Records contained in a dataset
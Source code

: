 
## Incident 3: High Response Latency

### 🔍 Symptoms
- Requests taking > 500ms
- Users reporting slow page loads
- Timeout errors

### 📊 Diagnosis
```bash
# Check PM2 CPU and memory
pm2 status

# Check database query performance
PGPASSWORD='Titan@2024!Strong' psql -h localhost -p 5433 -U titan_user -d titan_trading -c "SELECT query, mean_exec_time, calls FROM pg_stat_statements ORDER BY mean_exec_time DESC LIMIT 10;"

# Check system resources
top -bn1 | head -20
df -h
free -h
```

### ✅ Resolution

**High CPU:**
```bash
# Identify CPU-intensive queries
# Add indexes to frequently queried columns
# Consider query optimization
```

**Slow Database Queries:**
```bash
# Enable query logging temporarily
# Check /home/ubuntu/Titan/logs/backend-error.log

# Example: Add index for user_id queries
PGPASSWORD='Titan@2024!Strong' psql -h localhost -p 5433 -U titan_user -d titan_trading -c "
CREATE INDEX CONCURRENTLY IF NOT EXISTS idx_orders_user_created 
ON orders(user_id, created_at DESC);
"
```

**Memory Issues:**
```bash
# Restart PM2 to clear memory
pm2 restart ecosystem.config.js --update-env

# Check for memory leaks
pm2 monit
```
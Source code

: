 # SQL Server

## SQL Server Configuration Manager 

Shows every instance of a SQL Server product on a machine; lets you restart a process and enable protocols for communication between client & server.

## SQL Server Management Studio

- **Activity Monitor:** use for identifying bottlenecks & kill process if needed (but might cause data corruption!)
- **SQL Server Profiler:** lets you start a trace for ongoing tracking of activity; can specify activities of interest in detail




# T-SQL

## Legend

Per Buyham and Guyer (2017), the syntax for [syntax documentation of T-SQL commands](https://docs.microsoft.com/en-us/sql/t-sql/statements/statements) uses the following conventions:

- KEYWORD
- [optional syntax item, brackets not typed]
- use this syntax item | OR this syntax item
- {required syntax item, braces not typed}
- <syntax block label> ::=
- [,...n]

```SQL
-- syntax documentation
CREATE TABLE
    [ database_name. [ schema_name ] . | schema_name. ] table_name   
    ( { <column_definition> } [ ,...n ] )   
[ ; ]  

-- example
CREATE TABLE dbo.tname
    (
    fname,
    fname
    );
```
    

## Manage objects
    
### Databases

What you need to do: Scan the entries above and show each line that contains the word "process".

Answer to this problem:
Shows every instance of a SQL Server product on a machine; lets you restart a process and enable protocols for communication between client & server.
- **Activity Monitor:** use for identifying bottlenecks & kill process if needed (but might cause data corruption!)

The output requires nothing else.